A mídia exerce papel importante nessa crise?

Eu acho que os meios de comunicação não são a causa, acho que alguns meios trocaram há muito tempo o jornalismo pela ação política, estão utilizando essa janela de oportunidades para atender seus interesses políticos de fazer avançar uma agenda liberal no Brasil. Os casos mais claros são a revista Veja e o jornalismo da TV Globo.

O senhor acredita que existe um golpe em curso?

Eu não gosto muito da expressão golpe porque eu acho que ela torna “mais preto e branco coisas que são mais cinzas”. Acho que aconteceu um jogo sujo de trapaça institucional. Qual é o grande problema do processo de impeachment? É a caracterização, as pedaladas fiscais são obviamente um motivo irrelevante para um processo de impeachment. Ninguém acha que uma manobra contábil, por mais grave que ela tenha sido, é motivo para revogar mandato de um presidente da República, e não é por isso que houve o processo de impeachment. Ele veio de uma enorme perda de popularidade casada com essa oportunidade política de nossa lei do impeachment, que permite que uma coisa trivial seja usada como pretexto, como um processo de impedimento, casado com a enorme revolta popular pelo escândalo da Lava jato. Existe uma espécie de trapaça no sentido de que a maior parte da população brasileira acha que o impeachment diz respeito ao envolvimento dela na corrupção da Petrobras, o que obviamente não é verdade. Isso gerou uma guerra aberta institucional, na qual se usa qualquer artimanha regimental para se forçar qualquer coisa. É um jogo sujo, aberto e franco que a gente tem vivido nos últimos anos. O que aconteceu com o Waldir Maranhão foi uma tentativa de entrar nesse jogo sujo. Obviamente que em circunstâncias normais, revogar uma votação de impeachment  com base no não comprimento das ordens ou formalidades menores seria completamente absurdo, mas foi tão absurdo todo processo que passa a ser do jogo.

Como os movimentos sociais devem reagir caso ocorra o impeachment?

Eu acho que setores dos movimentos sociais que são historicamente ligados ou próximos ao PT, que estão na luta política para evitar a destituição da presidenta e a narrativa o golpe tornam a situação muito urgente e geram muita mobilização. Tem outros setores preocupados com outras coisas. Grande parte do Movimento Secundarista anda mais preocupada com suas próprias reivindicações, suas questões políticas.
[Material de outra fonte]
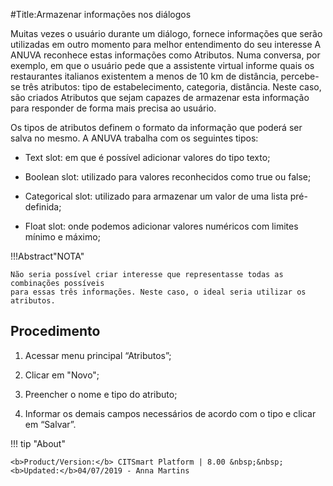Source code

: #Title:Armazenar informações nos diálogos

Muitas vezes o usuário durante um diálogo, fornece informações que serão utilizadas em outro momento para melhor entendimento do seu interesse
A ANUVA reconhece estas informações como Atributos.
Numa conversa, por exemplo, em que o usuário pede que a assistente virtual informe quais os restaurantes italianos existentem a menos de 10
km de distância, percebe-se três atributos: tipo de estabelecimento, categoria, distância.
Neste caso, são criados Atributos que sejam capazes de armazenar esta informação para responder de forma mais precisa ao usuário.

Os tipos de atributos definem o formato da informação que poderá ser salva no mesmo. A ANUVA trabalha com os seguintes tipos:

 - Text slot: em que é possível adicionar valores do tipo texto;

 - Boolean slot: utilizado para valores reconhecidos como true ou false;

 - Categorical slot: utilizado para armazenar um valor de uma lista pré-definida;

 - Float slot: onde podemos adicionar valores numéricos com limites mínimo e máximo;


!!!Abstract"NOTA"

    Não seria possível criar interesse que representasse todas as combinações possíveis 
    para essas três informações. Neste caso, o ideal seria utilizar os atributos.
    
Procedimento
------------
1. Acessar menu principal “Atributos”;

2. Clicar em "Novo";

3. Preencher o nome e tipo do atributo;

4. Informar os demais campos necessários de acordo com o tipo e clicar em “Salvar”.


!!! tip "About"

    <b>Product/Version:</b> CITSmart Platform | 8.00 &nbsp;&nbsp;
    <b>Updated:</b>04/07/2019 - Anna Martins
Essa diferença de abordagem tem um pouco a ver com a importância dos partidos políticos.

É necessária uma rearticulação da esquerda?

O PT, a não ser que o PSOL resolva sair da posição de oposição parlamentar para assumir mais responsabilidades políticas e assumir mais compromissos políticos, o que é improvável, vai permanecer como a grande alternativa eleitoral para a esquerda no País e tem que passar por um processo de cura. Ele, por exemplo, não fez a alto critica necessária no envolvimento da corrupção da Petrobras. Fizeram declarações protocolares. Mas um escândalo dessa magnitude que aconteceu dentro de uma administração petista não foi enfrentado de uma maneira adequada. Em geral, o argumento de quem está no poder, de uma alternativa eleitoral de esquerda, é de que para fazer conquistas é preciso fazer compromissos e que não se avança com a mesma velocidade do que as pessoas que estão fora da situação de poder acreditam. Acontece é que no ultimo mandato houve praticamente regressão, eu acho que essa é também uma avaliação que precisa ser feita para o PT, depois dessa crise profunda se reestabelecer como alternativa eleitoral de esquerda. Paralelamente, o que a gente está vendo é o surgimento e a consolidação de novos movimentos sociais que estão descolados do PT e que vão precisar aprender a colaborar de maneira separada. O PT precisa aprender a receber reivindicações desses movimentos que não estão na sua base, que não são controlados por ele, e os movimentos precisam aprender que é necessário um locutor institucional para fazer avançar suas demandas. Acho um grande desafio para a esquerda. Um arranjo que será construído nessa próxima etapa

O senhor acredita na formação de uma frente de esquerda?

Eu acho que é uma tentativa de reconectar o PT com a base social onde se distanciou um pouco na luta institucional. Acho que isso faz parte do processo de cura e autocritica no momento em que o PT vai voltar a ser oposição no país. Além disso, acho que o desafio é conectar as forças sociais que estão desconectadas deles, como o MBL, os secundaristas e o novo feminismo, todos esses novos movimentos sociais, as agendas novas que o PT precisa saber estudar e incorporar de maneira diferente da qual ele lida com o MST,o movimento sindical.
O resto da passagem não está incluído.